▶ **Requirement**: Please return each record below exactly, with nothing left out.

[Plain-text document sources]
################
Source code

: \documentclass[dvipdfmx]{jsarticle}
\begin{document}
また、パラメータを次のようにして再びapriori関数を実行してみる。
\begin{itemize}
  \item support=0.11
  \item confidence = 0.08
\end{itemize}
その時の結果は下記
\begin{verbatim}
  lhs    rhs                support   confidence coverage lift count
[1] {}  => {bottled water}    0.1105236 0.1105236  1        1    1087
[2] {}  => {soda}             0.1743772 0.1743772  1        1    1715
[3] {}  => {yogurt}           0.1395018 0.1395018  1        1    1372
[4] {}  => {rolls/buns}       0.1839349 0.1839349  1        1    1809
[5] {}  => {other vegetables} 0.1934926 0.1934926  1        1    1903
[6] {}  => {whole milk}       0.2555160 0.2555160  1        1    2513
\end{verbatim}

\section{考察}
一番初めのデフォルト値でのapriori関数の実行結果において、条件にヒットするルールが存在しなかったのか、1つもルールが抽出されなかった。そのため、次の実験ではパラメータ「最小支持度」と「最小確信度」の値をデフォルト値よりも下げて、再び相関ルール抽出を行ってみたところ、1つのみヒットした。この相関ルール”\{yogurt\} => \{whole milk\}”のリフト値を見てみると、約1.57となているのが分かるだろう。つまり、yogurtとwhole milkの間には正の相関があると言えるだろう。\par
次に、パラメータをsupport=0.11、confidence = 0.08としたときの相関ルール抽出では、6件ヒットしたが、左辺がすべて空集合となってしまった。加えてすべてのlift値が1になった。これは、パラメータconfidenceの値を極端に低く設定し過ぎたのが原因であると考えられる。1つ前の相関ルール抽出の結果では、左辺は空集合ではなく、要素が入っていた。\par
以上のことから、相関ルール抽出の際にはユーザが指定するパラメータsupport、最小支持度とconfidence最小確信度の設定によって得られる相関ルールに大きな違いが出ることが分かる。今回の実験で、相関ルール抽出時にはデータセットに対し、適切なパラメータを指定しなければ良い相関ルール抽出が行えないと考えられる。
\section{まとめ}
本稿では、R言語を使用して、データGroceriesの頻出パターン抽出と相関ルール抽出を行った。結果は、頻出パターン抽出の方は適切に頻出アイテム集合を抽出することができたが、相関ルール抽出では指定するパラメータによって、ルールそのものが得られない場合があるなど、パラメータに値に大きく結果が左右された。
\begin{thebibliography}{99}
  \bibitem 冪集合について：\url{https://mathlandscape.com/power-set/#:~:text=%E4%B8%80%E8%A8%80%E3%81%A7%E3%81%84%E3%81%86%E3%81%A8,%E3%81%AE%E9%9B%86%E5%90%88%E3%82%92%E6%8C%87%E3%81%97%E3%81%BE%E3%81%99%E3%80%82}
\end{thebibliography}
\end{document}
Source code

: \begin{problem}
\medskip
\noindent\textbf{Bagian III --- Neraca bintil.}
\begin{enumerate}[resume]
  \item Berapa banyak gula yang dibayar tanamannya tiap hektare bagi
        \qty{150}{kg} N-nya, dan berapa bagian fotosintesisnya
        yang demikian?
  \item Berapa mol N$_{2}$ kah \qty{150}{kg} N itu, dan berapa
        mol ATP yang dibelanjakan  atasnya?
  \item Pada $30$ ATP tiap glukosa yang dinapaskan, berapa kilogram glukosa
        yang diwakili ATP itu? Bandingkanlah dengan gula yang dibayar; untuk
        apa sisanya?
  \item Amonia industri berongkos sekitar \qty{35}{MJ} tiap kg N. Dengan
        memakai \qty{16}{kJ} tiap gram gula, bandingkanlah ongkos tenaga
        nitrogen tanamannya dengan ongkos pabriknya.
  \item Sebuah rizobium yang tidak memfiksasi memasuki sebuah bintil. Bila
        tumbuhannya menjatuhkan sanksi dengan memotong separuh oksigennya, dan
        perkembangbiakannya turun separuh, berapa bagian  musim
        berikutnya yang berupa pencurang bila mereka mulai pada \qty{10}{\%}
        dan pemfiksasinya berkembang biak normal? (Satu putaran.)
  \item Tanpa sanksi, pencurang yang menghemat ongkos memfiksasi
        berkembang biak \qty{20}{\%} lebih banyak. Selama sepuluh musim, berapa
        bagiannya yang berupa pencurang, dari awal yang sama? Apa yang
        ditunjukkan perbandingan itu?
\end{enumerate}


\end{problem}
################
▶ **Final answer**:
Source code

: \documentclass[dvipdfmx]{jsarticle}
\begin{document}
また、パラメータを次のようにして再びapriori関数を実行してみる。
\begin{itemize}
  \item support=0.11
  \item confidence = 0.08
\end{itemize}
その時の結果は下記
\begin{verbatim}
  lhs    rhs                support   confidence coverage lift count
[1] {}  => {bottled water}    0.1105236 0.1105236  1        1    1087
[2] {}  => {soda}             0.1743772 0.1743772  1        1    1715
[3] {}  => {yogurt}           0.1395018 0.1395018  1        1    1372
[4] {}  => {rolls/buns}       0.1839349 0.1839349  1        1    1809
[5] {}  => {other vegetables} 0.1934926 0.1934926  1        1    1903
[6] {}  => {whole milk}       0.2555160 0.2555160  1        1    2513
\end{verbatim}

\section{考察}
一番初めのデフォルト値でのapriori関数の実行結果において、条件にヒットするルールが存在しなかったのか、1つもルールが抽出されなかった。そのため、次の実験ではパラメータ「最小支持度」と「最小確信度」の値をデフォルト値よりも下げて、再び相関ルール抽出を行ってみたところ、1つのみヒットした。この相関ルール”\{yogurt\} => \{whole milk\}”のリフト値を見てみると、約1.57となているのが分かるだろう。つまり、yogurtとwhole milkの間には正の相関があると言えるだろう。\par
次に、パラメータをsupport=0.11、confidence = 0.08としたときの相関ルール抽出では、6件ヒットしたが、左辺がすべて空集合となってしまった。加えてすべてのlift値が1になった。これは、パラメータconfidenceの値を極端に低く設定し過ぎたのが原因であると考えられる。1つ前の相関ルール抽出の結果では、左辺は空集合ではなく、要素が入っていた。\par
以上のことから、相関ルール抽出の際にはユーザが指定するパラメータsupport、最小支持度とconfidence最小確信度の設定によって得られる相関ルールに大きな違いが出ることが分かる。今回の実験で、相関ルール抽出時にはデータセットに対し、適切なパラメータを指定しなければ良い相関ルール抽出が行えないと考えられる。
\section{まとめ}
本稿では、R言語を使用して、データGroceriesの頻出パターン抽出と相関ルール抽出を行った。結果は、頻出パターン抽出の方は適切に頻出アイテム集合を抽出することができたが、相関ルール抽出では指定するパラメータによって、ルールそのものが得られない場合があるなど、パラメータに値に大きく結果が左右された。
\begin{thebibliography}{99}
  \bibitem 冪集合について：\url{https://mathlandscape.com/power-set/#:~:text=%E4%B8%80%E8%A8%80%E3%81%A7%E3%81%84%E3%81%86%E3%81%A8,%E3%81%AE%E9%9B%86%E5%90%88%E3%82%92%E6%8C%87%E3%81%97%E3%81%BE%E3%81%99%E3%80%82}
\end{thebibliography}
\end{document}
Source code

: \begin{problem}
\medskip
\noindent\textbf{Bagian III --- Neraca bintil.}
\begin{enumerate}[resume]
  \item Berapa banyak gula yang dibayar tanamannya tiap hektare bagi
        \qty{150}{kg} N-nya, dan berapa bagian fotosintesisnya
        yang demikian?
  \item Berapa mol N$_{2}$ kah \qty{150}{kg} N itu, dan berapa
        mol ATP yang dibelanjakan  atasnya?
  \item Pada $30$ ATP tiap glukosa yang dinapaskan, berapa kilogram glukosa
        yang diwakili ATP itu? Bandingkanlah dengan gula yang dibayar; untuk
        apa sisanya?
  \item Amonia industri berongkos sekitar \qty{35}{MJ} tiap kg N. Dengan
        memakai \qty{16}{kJ} tiap gram gula, bandingkanlah ongkos tenaga
        nitrogen tanamannya dengan ongkos pabriknya.
  \item Sebuah rizobium yang tidak memfiksasi memasuki sebuah bintil. Bila
        tumbuhannya menjatuhkan sanksi dengan memotong separuh oksigennya, dan
        perkembangbiakannya turun separuh, berapa bagian  musim
        berikutnya yang berupa pencurang bila mereka mulai pada \qty{10}{\%}
        dan pemfiksasinya berkembang biak normal? (Satu putaran.)
  \item Tanpa sanksi, pencurang yang menghemat ongkos memfiksasi
        berkembang biak \qty{20}{\%} lebih banyak. Selama sepuluh musim, berapa
        bagiannya yang berupa pencurang, dari awal yang sama? Apa yang
        ditunjukkan perbandingan itu?
\end{enumerate}


\end{problem}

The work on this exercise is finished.